# Partial derivatives, rough introduction

Summary

• $$f$$ is a real-valued function of two real variables , $$c$$
• The partial derivative of $$f$$ with respect to $$x$$ , denoted by $$f'_x\left( x,y \right)$$ , can be calculated as the ordinary derivative of $$f$$ as a function of $$x$$ while temporarily treating $$y$$ as a constant.
• The partial derivative of $$f$$ with respect to $$y$$ , denoted by $$f'_y\left( x,y \right)$$ , can be calculated as the ordinary derivative of $$f$$ as a function of $$y$$ while temporarily treating $$x$$ as a constant.
• Example: $$f\left( x,y \right)=x^2y^2$$
• $$f'_x\left( x,y \right)=2xy^2$$
• $$f'_y\left( x,y \right)=2x^2y$$
• Alternative notation for $$f'_x\left( x,y \right)$$ :

$\frac{∂f\left( x,y \right)}{∂x} \; \mathrm{or} \; \frac{∂}{∂x}f\left( x,y \right) \; \mathrm{or} \; \frac{∂z}{∂x}$

• Alternative notation for $$f'_y\left( x,y \right)$$ :

$\frac{∂f\left( x,y \right)}{∂y} \; \mathrm{or} \; \frac{∂}{∂y}f\left( x,y \right) \; \mathrm{or} \; \frac{∂z}{∂y}$

• $$z=f\left( x,y \right)$$ and $$y$$ is constant ( $$Δy=0$$ ).

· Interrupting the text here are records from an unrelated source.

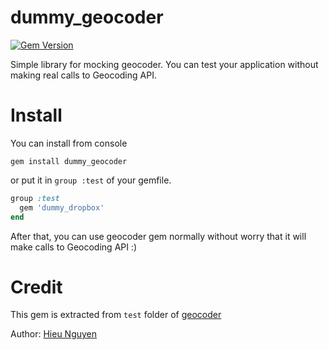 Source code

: dummy_geocoder
==============

[![Gem Version](https://badge.fury.io/rb/dummy_geocoder.svg)](http://badge.fury.io/rb/dummy_geocoder)

Simple library for mocking geocoder.
You can test your application without making real calls to Geocoding API.

Install
==

You can install from console

```shell
gem install dummy_geocoder
```

or put it in `group :test` of your gemfile.

```ruby
group :test
  gem 'dummy_dropbox'
end
```

After that, you can use geocoder gem normally without worry that it will make
calls to Geocoding API :)

Credit
==

This gem is extracted from `test` folder of
[geocoder](https://github.com/alexreisner/geocoder/)

Author: [Hieu Nguyen](hieu.nguyen@eastagile.com)
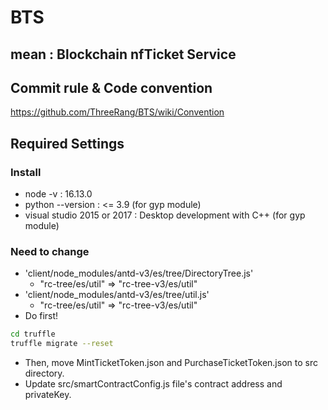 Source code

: # BTS
## mean : Blockchain nfTicket Service

## Commit rule & Code convention
<a>https://github.com/ThreeRang/BTS/wiki/Convention</a>

## Required Settings
### Install
- node -v : 16.13.0
- python --version : <= 3.9 (for gyp module)
- visual studio 2015 or 2017 : Desktop development with C++ (for gyp module) 

### Need to change
- 'client/node_modules/antd-v3/es/tree/DirectoryTree.js'
  - "rc-tree/es/util" => "rc-tree-v3/es/util"
- 'client/node_modules/antd-v3/es/tree/util.js'
  - "rc-tree/es/util" => "rc-tree-v3/es/util"
- Do first!

```bash
cd truffle
truffle migrate --reset
```
  - Then, move MintTicketToken.json and PurchaseTicketToken.json to src directory.
  - Update src/smartContractConfig.js file's contract address and privateKey.
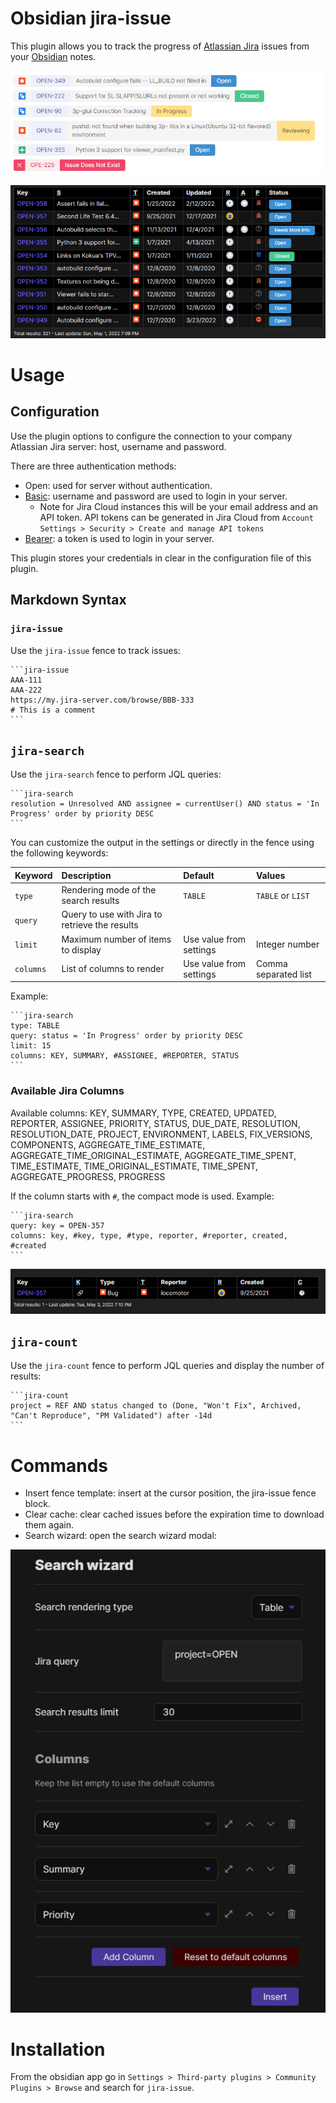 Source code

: # Obsidian jira-issue

This plugin allows you to track the progress of [Atlassian Jira](https://www.atlassian.com/software/jira) issues from your [Obsidian](https://obsidian.md/) notes.

![issues](./doc/issues.png)

![searchResults](./doc/searchResults2.png)

# Usage

## Configuration

Use the plugin options to configure the connection to your company Atlassian Jira server: host, username and password.

There are three authentication methods:

- Open: used for server without authentication.
- [Basic](https://datatracker.ietf.org/doc/html/rfc7617): username and password are used to login in your server.
  - Note for Jira Cloud instances this will be your email address and an API token.  API tokens can be generated in Jira Cloud from `Account Settings > Security > Create and manage API tokens`
- [Bearer](https://datatracker.ietf.org/doc/html/rfc6750): a token is used to login in your server.

This plugin stores your credentials in clear in the configuration file of this plugin.

## Markdown Syntax

### `jira-issue`
Use the `jira-issue` fence to track issues:

    ```jira-issue
    AAA-111
    AAA-222
    https://my.jira-server.com/browse/BBB-333
    # This is a comment
    ```

## `jira-search`
Use the `jira-search` fence to perform JQL queries:

    ```jira-search
    resolution = Unresolved AND assignee = currentUser() AND status = 'In Progress' order by priority DESC
    ```

You can customize the output in the settings or directly in the fence using the following keywords:

| Keyword | Description | Default | Values |
| :- | :- | :- | :- |
| `type` | Rendering mode of the search results | `TABLE` | `TABLE` or `LIST` |
| `query` | Query to use with Jira to retrieve the results |  |  |
| `limit` | Maximum number of items to display | Use value from settings | Integer number |
| `columns` | List of columns to render | Use value from settings | Comma separated list |

Example:

    ```jira-search
    type: TABLE
    query: status = 'In Progress' order by priority DESC
    limit: 15
    columns: KEY, SUMMARY, #ASSIGNEE, #REPORTER, STATUS
    ```

### Available Jira Columns

Available columns:
    KEY, SUMMARY, TYPE, CREATED, UPDATED, REPORTER, ASSIGNEE, PRIORITY, STATUS, DUE_DATE, RESOLUTION, RESOLUTION_DATE, PROJECT, ENVIRONMENT, LABELS, FIX_VERSIONS, COMPONENTS, AGGREGATE_TIME_ESTIMATE, AGGREGATE_TIME_ORIGINAL_ESTIMATE, AGGREGATE_TIME_SPENT, TIME_ESTIMATE, TIME_ORIGINAL_ESTIMATE, TIME_SPENT, AGGREGATE_PROGRESS, PROGRESS

If the column starts with `#`, the compact mode is used. Example:

    ```jira-search
    query: key = OPEN-357
    columns: key, #key, type, #type, reporter, #reporter, created, #created
    ```
![Compact Columns](./doc/compactColumns.png)

## `jira-count`
Use the `jira-count` fence to perform JQL queries and display the number of results:

    ```jira-count
    project = REF AND status changed to (Done, "Won't Fix", Archived, "Can't Reproduce", "PM Validated") after -14d
    ```

# Commands

- Insert fence template: insert at the cursor position, the jira-issue fence block.
- Clear cache: clear cached issues before the expiration time to download them again.
- Search wizard: open the search wizard modal:

![searchWizard](./doc/searchWizard.png)

# Installation
From the obsidian app go in `Settings > Third-party plugins > Community Plugins > Browse` and search for `jira-issue`.
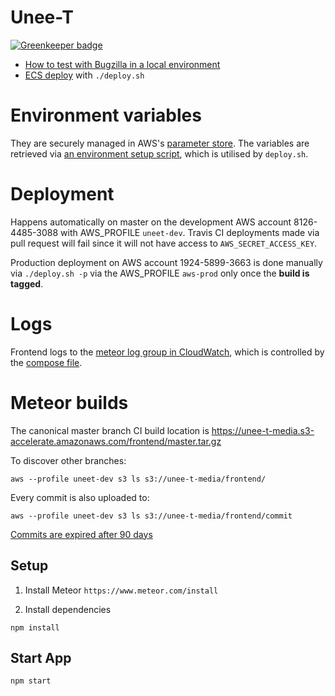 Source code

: # Unee-T

[![Greenkeeper badge](https://badges.greenkeeper.io/unee-t/frontend.svg)](https://greenkeeper.io/)

* [How to test with Bugzilla in a local environment](https://unee-t-media.s3-accelerate.amazonaws.com/frontend/MEFE.mp4)
* [ECS deploy](https://unee-t-media.s3-accelerate.amazonaws.com/2017/ecs-deploy.mp4) with `./deploy.sh`

# Environment variables

They are securely managed in AWS's [parameter store](https://ap-southeast-1.console.aws.amazon.com/ec2/v2/home?region=ap-southeast-1#Parameters:sort=Name). The variables are retrieved via [an environment setup script](https://github.com/unee-t/frontend/blob/master/aws-env.dev), which is utilised by `deploy.sh`.

# Deployment

Happens automatically on master on the development AWS account 8126-4485-3088
with AWS_PROFILE `uneet-dev`. Travis CI deployments made via pull request will fail since it will
not have access to `AWS_SECRET_ACCESS_KEY`.

Production deployment on AWS account 1924-5899-3663 is done manually via
`./deploy.sh -p` via the AWS_PROFILE `aws-prod` only once the **build is tagged**.

# Logs

Frontend logs to the [meteor log group in
CloudWatch](https://ap-southeast-1.console.aws.amazon.com/cloudwatch/home?region=ap-southeast-1#logs:),
which is controlled by the [compose
file](https://github.com/unee-t/frontend/blob/master/AWS-docker-compose-meteor.yml#L16).

# Meteor builds

The canonical master branch CI build location is <https://unee-t-media.s3-accelerate.amazonaws.com/frontend/master.tar.gz>

To discover other branches:

	aws --profile uneet-dev s3 ls s3://unee-t-media/frontend/

Every commit is also uploaded to:

	aws --profile uneet-dev s3 ls s3://unee-t-media/frontend/commit

[Commits are expired after 90 days](https://s3.console.aws.amazon.com/s3/buckets/unee-t-media/?region=ap-southeast-1&tab=management)

## Setup

1. Install Meteor
`https://www.meteor.com/install`

1. Install dependencies
```shell
npm install
```

## Start App
```shell
npm start
```
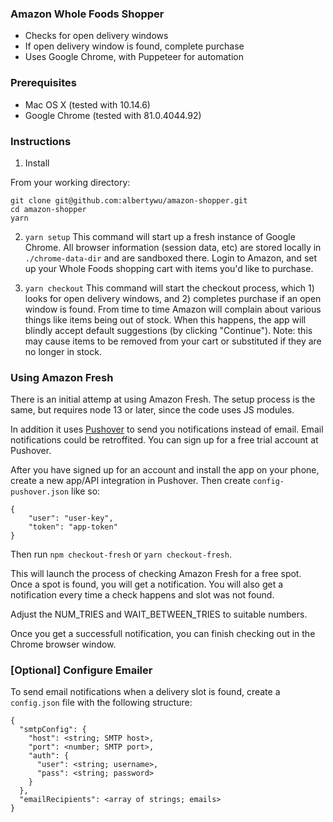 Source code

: ### Amazon Whole Foods Shopper

- Checks for open delivery windows
- If open delivery window is found, complete purchase
- Uses Google Chrome, with Puppeteer for automation

### Prerequisites

- Mac OS X (tested with 10.14.6)
- Google Chrome (tested with 81.0.4044.92)

### Instructions

1. Install

From your working directory:

```
git clone git@github.com:albertywu/amazon-shopper.git
cd amazon-shopper
yarn
```

2. `yarn setup`
   This command will start up a fresh instance of Google Chrome. All browser information (session data, etc) are stored locally in `./chrome-data-dir` and are sandboxed there. Login to Amazon, and set up your Whole Foods shopping cart with items you'd like to purchase.

3. `yarn checkout`
   This command will start the checkout process, which 1) looks for open delivery windows, and 2) completes purchase if an open window is found. From time to time Amazon will complain about various things like items being out of stock. When this happens, the app will blindly accept default suggestions (by clicking "Continue"). Note: this may cause items to be removed from your cart or substituted if they are no longer in stock.

### Using Amazon Fresh

There is an initial attemp at using Amazon Fresh. The setup process is the same, but requires node 13 or later, since the code uses JS modules.

In addition it uses [Pushover](https://pushover.net) to send you notifications instead of email. Email notifications could be retroffited. You can sign up for a free trial account at Pushover.

After you have signed up for an account and install the app on your phone, create a new app/API integration in Pushover. Then create `config-pushover.json` like so:

```
{
    "user": "user-key",
    "token": "app-token"
}
```

Then run `npm checkout-fresh` or `yarn checkout-fresh`.

This will launch the process of checking Amazon Fresh for a free spot. Once a spot is found, you will get a notification. You will also get a notification every time a check happens and slot was not found.

Adjust the NUM_TRIES and WAIT_BETWEEN_TRIES to suitable numbers.

Once you get a successfull notification, you can finish checking out in the Chrome browser window.

### [Optional] Configure Emailer

To send email notifications when a delivery slot is found, create a `config.json` file with the following structure:

```
{
  "smtpConfig": {
    "host": <string; SMTP host>,
    "port": <number; SMTP port>,
    "auth": {
      "user": <string; username>,
      "pass": <string; password>
    }
  },
  "emailRecipients": <array of strings; emails>
}
```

If $$x$$ increases by a small value $$Δx$$ then $$z$$ will increase by approximately

$Δz≈f'_x\left( x,y \right)Δx$

• $$f'_x\left( x,y \right)$$ is the approximate increase in $$z$$ if $$x$$ increases by 1 unit while $$y$$ is held constant.
• $$z=f\left( x,y \right)$$ and $$x$$ is constant ( $$Δx=0$$ ). If $$y$$ increases by a small value $$Δy$$ then $$z$$ will increase by approximately

$Δz≈f'_y\left( x,y \right)Δy$

• $$f'_y\left( x,y \right)$$ is the approximate increase in $$z$$ if $$y$$ increases by 1 unit while $$x$$ is held constant.
• $$z=f\left( x,y \right)$$ . If $$x$$ increases by a small value $$Δx$$ and $$y$$ increases by a small value $$Δy$$ then $$z$$ will increase by approximately

$Δz≈f'_x\left( x,y \right)Δx+f'_y\left( x,y \right)Δy$

• Second partial derivatives:
• The partial derivative of $$f'_x\left( x,y \right)$$ with respect to $$x$$ is denoted by $$f_{xx}^{''}\left( x,y \right)$$ or

$\frac{∂^2f\left( x,y \right)}{∂x^2}$

• The partial derivative of $$f'_x\left( x,y \right)$$ with respect to $$y$$ is denoted by $$f_{xy}^{''}\left( x,y \right)$$ or

$\frac{∂^2f\left( x,y \right)}{∂x∂y}$

• The partial derivative of $$f'_y\left( x,y \right)$$ with respect to $$x$$ is denoted by $$f_{yx}^{''}\left( x,y \right)$$ or

$\frac{∂^2f\left( x,y \right)}{∂y∂x}$

• The partial derivative of $$f'_y\left( x,y \right)$$ with respect to $$y$$ is denoted by $$f_{yy}^{''}\left( x,y \right)$$ or

$\frac{∂^2f\left( x,y \right)}{∂y^2}$

• If $$f$$ is a smooth function then the mixed partial derivatives are equal, $$f_{xy}^{''}\left( x,y \right)=f_{yx}^{''}\left( x,y \right)$$ , or,

$\frac{∂^2f\left( x,y \right)}{∂x∂y}= \frac{∂^2f\left( x,y \right)}{∂y∂x}$

• This is called the Young's theorem (or the Clairaut's theorem or the equality of mixed partials).